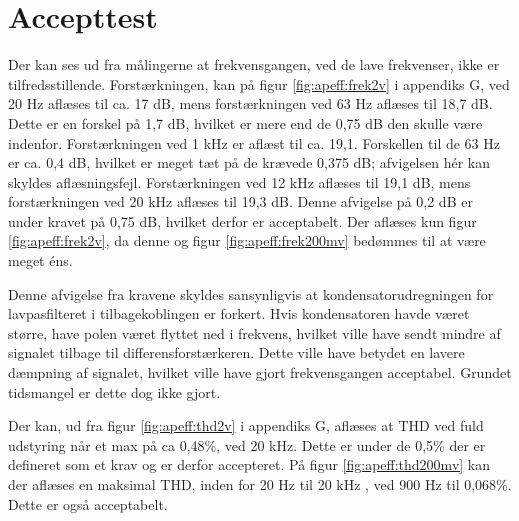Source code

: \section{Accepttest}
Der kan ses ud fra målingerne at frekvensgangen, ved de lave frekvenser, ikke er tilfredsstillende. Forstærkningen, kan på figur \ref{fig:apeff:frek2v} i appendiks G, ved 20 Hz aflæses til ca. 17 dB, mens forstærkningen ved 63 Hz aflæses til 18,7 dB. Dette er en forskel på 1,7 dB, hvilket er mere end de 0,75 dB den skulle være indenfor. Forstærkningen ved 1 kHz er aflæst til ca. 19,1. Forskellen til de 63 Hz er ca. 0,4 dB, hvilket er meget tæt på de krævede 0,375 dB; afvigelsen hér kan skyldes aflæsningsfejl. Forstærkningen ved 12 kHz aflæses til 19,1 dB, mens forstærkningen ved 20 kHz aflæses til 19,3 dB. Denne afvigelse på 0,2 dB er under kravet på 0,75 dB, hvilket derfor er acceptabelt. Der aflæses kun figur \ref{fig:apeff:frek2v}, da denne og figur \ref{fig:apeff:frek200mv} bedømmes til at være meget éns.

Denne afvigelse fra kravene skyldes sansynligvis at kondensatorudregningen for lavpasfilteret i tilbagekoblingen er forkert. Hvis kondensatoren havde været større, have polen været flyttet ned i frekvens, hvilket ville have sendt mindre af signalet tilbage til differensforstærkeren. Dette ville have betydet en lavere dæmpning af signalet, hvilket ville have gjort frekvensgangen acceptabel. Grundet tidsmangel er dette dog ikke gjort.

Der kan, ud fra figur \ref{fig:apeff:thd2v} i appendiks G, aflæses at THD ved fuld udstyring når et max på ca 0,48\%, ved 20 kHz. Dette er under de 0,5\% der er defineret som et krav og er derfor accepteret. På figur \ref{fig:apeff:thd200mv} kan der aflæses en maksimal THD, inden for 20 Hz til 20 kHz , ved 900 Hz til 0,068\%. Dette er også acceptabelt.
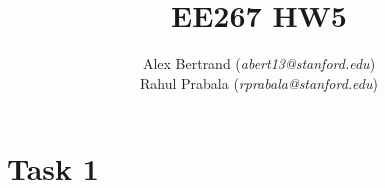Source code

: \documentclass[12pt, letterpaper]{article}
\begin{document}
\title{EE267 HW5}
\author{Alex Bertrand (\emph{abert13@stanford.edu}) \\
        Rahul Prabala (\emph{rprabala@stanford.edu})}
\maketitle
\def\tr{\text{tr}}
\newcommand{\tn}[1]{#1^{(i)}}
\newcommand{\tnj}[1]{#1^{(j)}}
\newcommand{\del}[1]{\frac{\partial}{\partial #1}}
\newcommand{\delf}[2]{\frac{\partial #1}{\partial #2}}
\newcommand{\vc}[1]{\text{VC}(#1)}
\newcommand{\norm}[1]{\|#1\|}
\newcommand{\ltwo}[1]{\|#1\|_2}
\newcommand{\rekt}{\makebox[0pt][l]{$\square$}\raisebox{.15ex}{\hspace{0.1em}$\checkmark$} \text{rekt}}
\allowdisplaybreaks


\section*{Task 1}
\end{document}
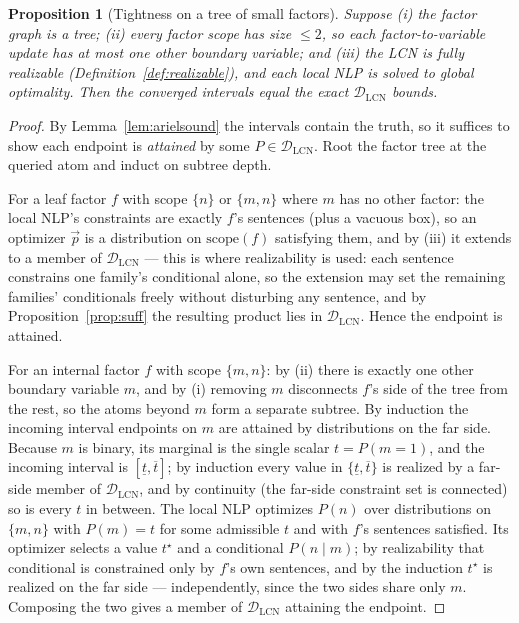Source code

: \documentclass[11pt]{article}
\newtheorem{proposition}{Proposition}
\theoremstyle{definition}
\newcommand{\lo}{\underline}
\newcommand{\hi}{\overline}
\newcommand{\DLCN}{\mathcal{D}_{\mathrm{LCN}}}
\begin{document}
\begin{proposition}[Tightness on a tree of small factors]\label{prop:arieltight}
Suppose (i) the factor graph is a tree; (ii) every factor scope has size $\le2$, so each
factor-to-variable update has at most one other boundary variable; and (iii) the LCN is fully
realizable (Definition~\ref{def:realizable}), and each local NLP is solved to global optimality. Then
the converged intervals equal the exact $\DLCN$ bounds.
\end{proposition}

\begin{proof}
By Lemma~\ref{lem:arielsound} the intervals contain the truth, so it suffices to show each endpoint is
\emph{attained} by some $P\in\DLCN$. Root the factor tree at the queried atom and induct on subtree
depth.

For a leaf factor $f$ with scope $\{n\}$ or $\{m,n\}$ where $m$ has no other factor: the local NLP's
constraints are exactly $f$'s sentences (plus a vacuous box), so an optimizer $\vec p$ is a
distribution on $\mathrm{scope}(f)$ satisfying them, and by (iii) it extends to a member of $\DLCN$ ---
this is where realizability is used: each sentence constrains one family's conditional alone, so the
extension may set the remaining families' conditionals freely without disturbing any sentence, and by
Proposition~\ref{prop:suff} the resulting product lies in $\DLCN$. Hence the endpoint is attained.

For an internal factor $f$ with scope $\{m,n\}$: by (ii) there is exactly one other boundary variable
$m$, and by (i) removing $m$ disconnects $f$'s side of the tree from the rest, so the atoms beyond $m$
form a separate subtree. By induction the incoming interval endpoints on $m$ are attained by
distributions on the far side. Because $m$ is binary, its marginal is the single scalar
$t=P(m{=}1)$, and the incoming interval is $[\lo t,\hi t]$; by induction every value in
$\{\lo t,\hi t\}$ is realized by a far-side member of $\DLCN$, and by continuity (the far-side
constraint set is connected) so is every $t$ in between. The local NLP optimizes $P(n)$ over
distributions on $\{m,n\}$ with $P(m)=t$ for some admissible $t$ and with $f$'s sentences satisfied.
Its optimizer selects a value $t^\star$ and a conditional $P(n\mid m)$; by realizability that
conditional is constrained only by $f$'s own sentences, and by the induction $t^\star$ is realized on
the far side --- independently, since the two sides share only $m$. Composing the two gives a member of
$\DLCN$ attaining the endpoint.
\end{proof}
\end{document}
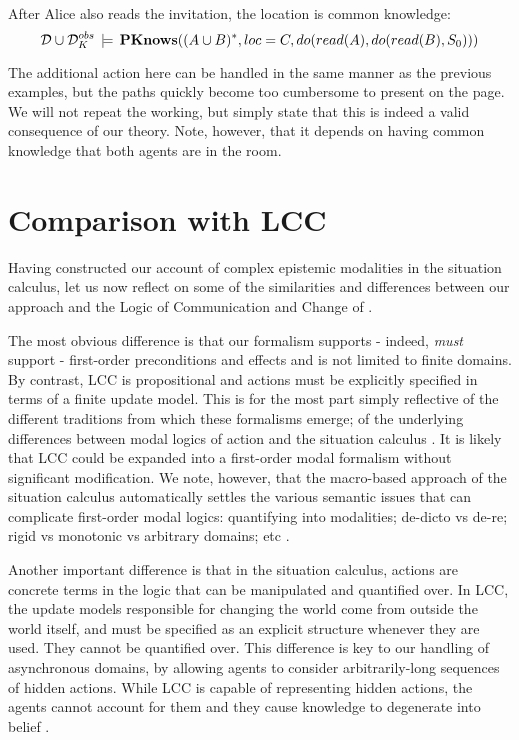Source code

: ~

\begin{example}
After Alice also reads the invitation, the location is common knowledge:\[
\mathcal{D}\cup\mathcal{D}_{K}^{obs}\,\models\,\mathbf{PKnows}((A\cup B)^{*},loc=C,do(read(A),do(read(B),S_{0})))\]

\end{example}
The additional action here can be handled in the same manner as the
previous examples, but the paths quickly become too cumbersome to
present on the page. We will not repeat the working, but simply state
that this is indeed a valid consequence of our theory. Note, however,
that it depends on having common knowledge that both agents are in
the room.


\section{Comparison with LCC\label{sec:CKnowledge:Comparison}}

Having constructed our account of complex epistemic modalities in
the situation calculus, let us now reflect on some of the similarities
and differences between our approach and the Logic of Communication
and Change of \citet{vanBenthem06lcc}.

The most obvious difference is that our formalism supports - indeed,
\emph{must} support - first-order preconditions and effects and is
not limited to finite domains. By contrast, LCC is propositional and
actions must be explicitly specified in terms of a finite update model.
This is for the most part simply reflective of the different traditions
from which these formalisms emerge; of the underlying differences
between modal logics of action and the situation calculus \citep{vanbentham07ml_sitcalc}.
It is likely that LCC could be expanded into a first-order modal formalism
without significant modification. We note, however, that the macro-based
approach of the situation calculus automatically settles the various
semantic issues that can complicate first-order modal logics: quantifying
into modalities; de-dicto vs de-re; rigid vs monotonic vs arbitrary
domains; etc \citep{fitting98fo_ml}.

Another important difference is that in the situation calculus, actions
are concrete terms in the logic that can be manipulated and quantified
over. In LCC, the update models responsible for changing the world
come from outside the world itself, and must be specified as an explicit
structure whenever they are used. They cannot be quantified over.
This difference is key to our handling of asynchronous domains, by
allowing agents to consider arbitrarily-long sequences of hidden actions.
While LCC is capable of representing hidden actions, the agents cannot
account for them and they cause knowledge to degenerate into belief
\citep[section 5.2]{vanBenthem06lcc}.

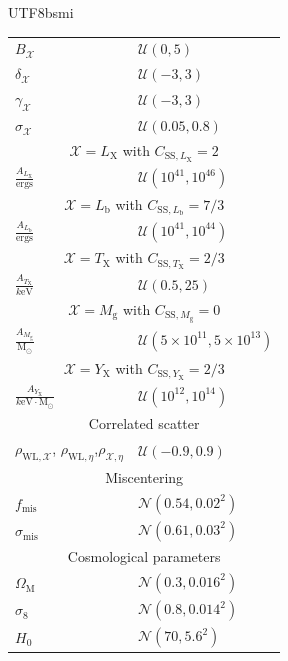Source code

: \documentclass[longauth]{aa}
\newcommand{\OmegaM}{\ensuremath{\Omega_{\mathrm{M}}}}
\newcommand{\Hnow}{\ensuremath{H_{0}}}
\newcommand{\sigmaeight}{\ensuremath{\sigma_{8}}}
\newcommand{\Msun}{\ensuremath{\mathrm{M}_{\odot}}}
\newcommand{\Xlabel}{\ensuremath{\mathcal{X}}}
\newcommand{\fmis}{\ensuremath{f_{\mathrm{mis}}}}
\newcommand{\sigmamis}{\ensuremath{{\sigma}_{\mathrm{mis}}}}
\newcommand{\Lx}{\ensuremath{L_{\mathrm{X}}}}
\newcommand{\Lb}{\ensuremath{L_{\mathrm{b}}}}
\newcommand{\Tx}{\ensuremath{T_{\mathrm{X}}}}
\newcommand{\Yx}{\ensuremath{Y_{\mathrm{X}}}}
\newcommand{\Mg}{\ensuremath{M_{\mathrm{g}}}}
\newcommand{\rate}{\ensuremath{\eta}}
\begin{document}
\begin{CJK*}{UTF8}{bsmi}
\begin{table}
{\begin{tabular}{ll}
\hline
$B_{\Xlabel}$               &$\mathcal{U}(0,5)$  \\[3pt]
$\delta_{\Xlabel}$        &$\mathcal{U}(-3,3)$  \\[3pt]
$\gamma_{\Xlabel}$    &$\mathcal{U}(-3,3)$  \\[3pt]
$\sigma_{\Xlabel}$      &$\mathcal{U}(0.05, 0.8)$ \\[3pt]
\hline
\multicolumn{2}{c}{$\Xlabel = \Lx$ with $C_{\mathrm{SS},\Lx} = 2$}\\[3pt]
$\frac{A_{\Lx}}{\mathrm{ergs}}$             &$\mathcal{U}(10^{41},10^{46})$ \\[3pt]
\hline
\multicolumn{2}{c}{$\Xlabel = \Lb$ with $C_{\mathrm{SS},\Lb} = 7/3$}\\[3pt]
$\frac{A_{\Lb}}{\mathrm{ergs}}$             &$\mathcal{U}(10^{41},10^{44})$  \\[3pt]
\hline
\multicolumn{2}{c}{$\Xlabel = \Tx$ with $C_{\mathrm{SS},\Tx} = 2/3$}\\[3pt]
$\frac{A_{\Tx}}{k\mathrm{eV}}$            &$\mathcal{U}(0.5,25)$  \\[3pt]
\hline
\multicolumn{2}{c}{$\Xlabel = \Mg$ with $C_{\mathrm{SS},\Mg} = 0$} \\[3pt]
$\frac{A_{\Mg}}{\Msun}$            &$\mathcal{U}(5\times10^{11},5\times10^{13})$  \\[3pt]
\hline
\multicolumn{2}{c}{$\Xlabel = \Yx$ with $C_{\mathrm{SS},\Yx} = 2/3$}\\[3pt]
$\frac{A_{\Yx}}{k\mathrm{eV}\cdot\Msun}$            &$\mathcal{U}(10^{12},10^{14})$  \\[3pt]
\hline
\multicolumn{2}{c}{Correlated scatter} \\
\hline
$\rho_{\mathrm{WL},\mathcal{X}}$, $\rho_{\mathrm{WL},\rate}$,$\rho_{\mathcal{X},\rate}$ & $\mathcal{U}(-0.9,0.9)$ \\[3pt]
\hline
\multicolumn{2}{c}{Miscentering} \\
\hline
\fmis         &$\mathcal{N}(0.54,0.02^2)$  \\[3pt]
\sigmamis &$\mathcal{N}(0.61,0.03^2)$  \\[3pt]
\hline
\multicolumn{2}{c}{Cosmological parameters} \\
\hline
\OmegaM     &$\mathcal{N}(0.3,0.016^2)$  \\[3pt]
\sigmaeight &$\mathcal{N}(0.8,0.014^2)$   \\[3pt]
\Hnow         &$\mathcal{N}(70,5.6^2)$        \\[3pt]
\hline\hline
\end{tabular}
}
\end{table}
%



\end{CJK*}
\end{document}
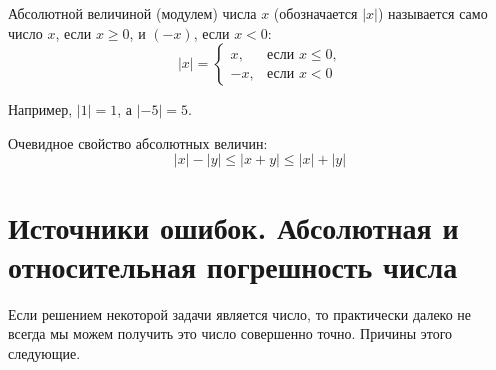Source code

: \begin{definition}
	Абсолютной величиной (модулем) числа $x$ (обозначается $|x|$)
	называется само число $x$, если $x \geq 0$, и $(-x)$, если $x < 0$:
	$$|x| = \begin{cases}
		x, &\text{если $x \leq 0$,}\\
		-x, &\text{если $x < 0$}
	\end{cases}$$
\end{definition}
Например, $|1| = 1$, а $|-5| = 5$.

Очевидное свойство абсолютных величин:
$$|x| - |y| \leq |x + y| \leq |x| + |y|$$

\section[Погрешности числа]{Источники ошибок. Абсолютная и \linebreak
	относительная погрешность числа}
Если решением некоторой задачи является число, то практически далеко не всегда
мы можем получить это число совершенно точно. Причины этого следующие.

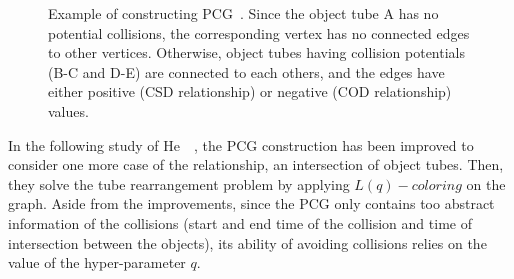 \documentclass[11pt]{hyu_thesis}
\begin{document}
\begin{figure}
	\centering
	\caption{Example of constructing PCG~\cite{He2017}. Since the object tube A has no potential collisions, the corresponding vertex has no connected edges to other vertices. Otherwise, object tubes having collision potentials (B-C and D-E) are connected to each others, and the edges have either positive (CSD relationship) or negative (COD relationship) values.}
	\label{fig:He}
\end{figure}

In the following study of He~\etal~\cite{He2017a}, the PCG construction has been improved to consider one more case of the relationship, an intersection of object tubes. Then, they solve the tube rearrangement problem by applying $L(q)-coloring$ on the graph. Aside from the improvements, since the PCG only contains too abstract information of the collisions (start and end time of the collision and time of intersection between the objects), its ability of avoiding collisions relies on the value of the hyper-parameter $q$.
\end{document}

- WORK TO BE COMPLETED
Show each line of the data that contains the string "realized".

- RESPONSE FOR THIS EXERCISE
$\{\lo t,\hi t\}$ is realized by a far-side member of $\DLCN$, and by continuity (the far-side
conditional is constrained only by $f$'s own sentences, and by the induction $t^\star$ is realized on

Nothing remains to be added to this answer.